Pandas dataframe column is loaded with different type than KNIME table

uie63112 · March 2, 2022, 4:05pm

Hi,
some of my columns in a KNIME python script are loaded via Pandas with a different data type than the original KNIME table, this can be seen in this screenshot (compare input variables - int, and console output float64):

Can somebody think of a solution to convert it into that type again (within a component, so somehow with dynamic column names)? Currently, this causes problems with a model that expects similar data types than before.

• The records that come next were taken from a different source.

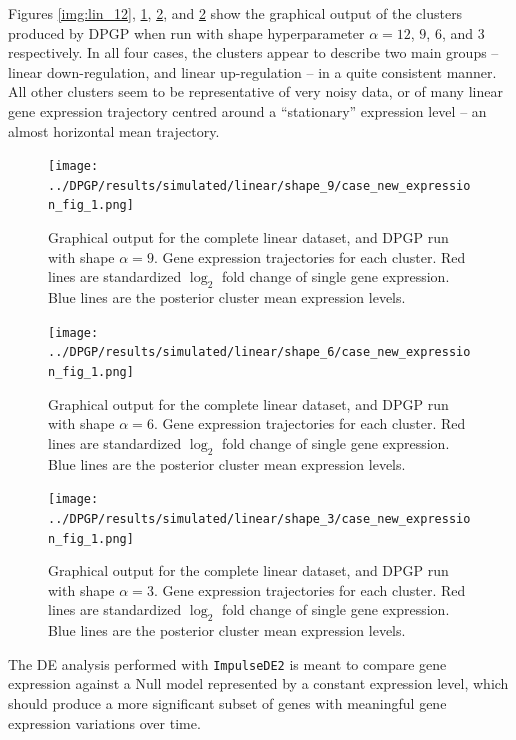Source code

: Figures \ref{img:lin_12}, \ref{img:lin_9}, \ref{img:lin_6}, and \ref{img:lin_6} show the graphical output of the clusters produced by DPGP when run with shape hyperparameter $\alpha=12$, $9$, $6$, and $3$ respectively. In all four cases, the clusters appear to describe two main groups -- linear down-regulation, and linear up-regulation -- in a quite consistent manner. All other clusters seem to be representative of very noisy data, or of many linear gene expression trajectory centred around a ``stationary'' expression level -- an almost horizontal mean trajectory.

\begin{figure}[!hp]
    \centering
    \texttt{[image: ../DPGP/results/simulated/linear/shape\_9/case\_new\_expression\_fig\_1.png]}
    \caption[DPGP output for linear dataset, shape 9]{Graphical output for the complete linear dataset, and DPGP run with shape $\alpha=9$. Gene expression trajectories for each cluster. Red lines are standardized $\log_{2}$ fold change of single gene expression. Blue lines are the posterior cluster mean expression levels.}\label{img:lin_9}
\end{figure}

\begin{figure}[!hp]
    \centering
    \texttt{[image: ../DPGP/results/simulated/linear/shape\_6/case\_new\_expression\_fig\_1.png]}
    \caption[DPGP output for linear dataset, shape 6]{Graphical output for the complete linear dataset, and DPGP run with shape $\alpha=6$. Gene expression trajectories for each cluster. Red lines are standardized $\log_{2}$ fold change of single gene expression. Blue lines are the posterior cluster mean expression levels.}\label{img:lin_6}
\end{figure}

\begin{figure}[!hp]
    \centering
    \texttt{[image: ../DPGP/results/simulated/linear/shape\_3/case\_new\_expression\_fig\_1.png]}
    \caption[DPGP output for linear dataset, shape 3]{Graphical output for the complete linear dataset, and DPGP run with shape $\alpha=3$. Gene expression trajectories for each cluster. Red lines are standardized $\log_{2}$ fold change of single gene expression. Blue lines are the posterior cluster mean expression levels.}\label{img:lin_3}
\end{figure}

The DE analysis performed with \texttt{ImpulseDE2} is meant to compare gene expression against a Null model represented by a constant expression level, which should produce a more significant subset of genes with meaningful gene expression variations over time.

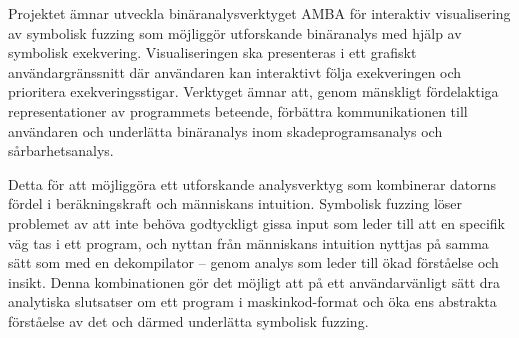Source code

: 
Projektet ämnar utveckla binäranalysverktyget AMBA för interaktiv visualisering
av symbolisk fuzzing som möjliggör utforskande binäranalys med hjälp av
symbolisk exekvering. Visualiseringen ska presenteras i ett grafiskt
användargränssnitt där användaren kan interaktivt följa exekveringen och
prioritera exekveringsstigar. Verktyget ämnar att, genom mänskligt fördelaktiga
representationer av programmets beteende, förbättra kommunikationen till
användaren och underlätta binäranalys inom skadeprogramsanalys och
sårbarhetsanalys.

Detta för att möjliggöra ett utforskande analysverktyg som kombinerar datorns
fördel i beräkningskraft och människans intuition. Symbolisk fuzzing
löser problemet av att inte behöva godtyckligt gissa input som leder till att
en specifik väg tas i ett program, och nyttan från människans intuition nyttjas
på samma sätt som med en dekompilator -- genom analys som leder till ökad
förståelse och insikt. Denna kombinationen gör det möjligt att på ett
användarvänligt sätt dra analytiska slutsatser om ett program i
maskinkod-format och öka ens abstrakta förståelse av det och därmed underlätta
symbolisk fuzzing.

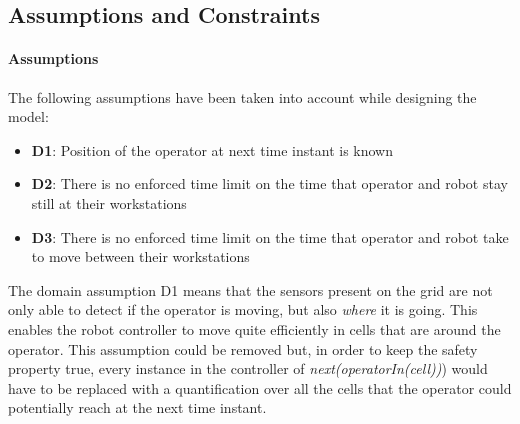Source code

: \subsection{Assumptions and Constraints}

\paragraph{Assumptions}
\newcommand{\DI}{\textbf{D1}: Position of the operator at next time instant is known}
\newcommand{\DII}{\textbf{D2}: There is no enforced time limit on the time that operator and robot stay still at their workstations}
\newcommand{\DIII}{\textbf{D3}: There is no enforced time limit on the time that operator and robot take to move between their workstations}
\newcommand{\DIV}{\textbf{D4}: }
\newcommand{\DV}{\textbf{D5}: }
\newcommand{\DVI}{\textbf{D6}: }
\newcommand{\DVII}{\textbf{D7}: }
\newcommand{\DVIII}{\textbf{D8}: }
\newcommand{\DIX}{\textbf{D9}: }
\newcommand{\DX}{\textbf{D10}: }
\newcommand{\DXI}{\textbf{D11}: }

The following assumptions have been taken into account while designing the model:
\newline\begin{itemize}
	\item  \DI
	\item  \DII
	\item  \DIII
\end{itemize}

The domain assumption D1 means that the sensors present on the grid are not only able to detect if the operator is moving, but also \textit{where} it is going. This enables the robot controller to move quite efficiently in cells that are around the operator. This assumption could be removed but, in order to keep the safety property true, every instance in the controller of \textit{next(operatorIn(cell))}) would have to be replaced with a quantification over all the cells that the operator could potentially reach at the next time instant.
\newpage


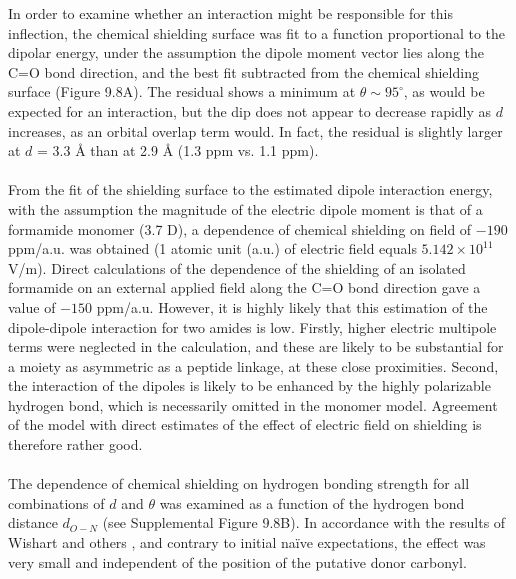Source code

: \begin{doublespace}
In order to examine whether an \npipistar{} interaction might be responsible
for this inflection, the chemical shielding surface was fit to a function
proportional to the dipolar energy, under the assumption the dipole moment
vector lies along the C=O bond direction, and the best fit subtracted from the
chemical shielding surface (Figure 9.8A). The residual shows a
minimum at $\theta \sim 95^\circ$, as would be expected for an \npipistar{}
interaction, but the dip does not appear to decrease rapidly as $d$ increases,
as an orbital overlap term would. In fact, the residual is slightly larger at
$d$ = 3.3 \r{A} than at 2.9 \r{A} (1.3 ppm vs. 1.1 ppm).
\\\\
From the fit of the shielding surface to the estimated dipole interaction
energy, with the assumption the magnitude of the electric dipole moment is
that of a formamide monomer (3.7 D), a dependence of chemical shielding on
field of $-190$ ppm/a.u. was obtained (1 atomic unit (a.u.) of electric field
equals $5.142\times10^{11}$ V/m). Direct calculations of the dependence of the
shielding of an isolated formamide on an external applied field along the C=O
bond direction gave a value of $-150$ ppm/a.u. However, it is highly likely
that this estimation of the dipole-dipole interaction for two amides is low.
Firstly, higher electric multipole terms were neglected in the calculation,
and these are likely to be substantial for a moiety as asymmetric as a peptide
linkage, at these close proximities. Second, the interaction of the dipoles
is likely to be enhanced by the highly polarizable hydrogen bond, which is
necessarily omitted in the monomer model. Agreement of the model with direct
estimates of the effect of electric field on shielding is therefore rather
good.
\\\\
The dependence of chemical shielding on hydrogen bonding strength for all
combinations of $d$ and $\theta$ was examined as a function of the hydrogen
bond distance $d_{O-N}$ (see Supplemental Figure 9.8B). In accordance with the
results of Wishart and others
\cite{cisnetti:cpc2004,neal:jbnmr2003,markwick:jacs2004}, and contrary
to initial na\"{i}ve expectations, the effect was very small and independent of
the position of the putative \npipistar{} donor carbonyl.
\end{doublespace}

MarcelW · March 2, 2022, 6:16pm

Hi @uie63112,

Does your integer column contain missing values? If so, they are automatically converted into NaNs, which implies converting the entire column into float. You can avoid that in several ways. One way built into the node would be to convert missings into predefined integer placeholder values (“sentinels”) instead. This is described in more detail in the “Missing values (Integer, Long)” section of the node description.
Alternatively, you could handle missing values outside of the node using e.g. the Missing Value node. Finally, the new Python Script (Labs) node offers an alternative, more type-safe pyarrow API besides the pandas one, where missings are represented explicitly. This might also be interesting to you (note that it is not recommended to use Labs nodes in production, though).

Marcel

uie63112 · March 3, 2022, 6:42am

Thanks a lot @MarcelW, I really appreciate your fast, detailed answer

system · March 10, 2022, 6:42am

This topic was automatically closed 7 days after the last reply. New replies are no longer allowed.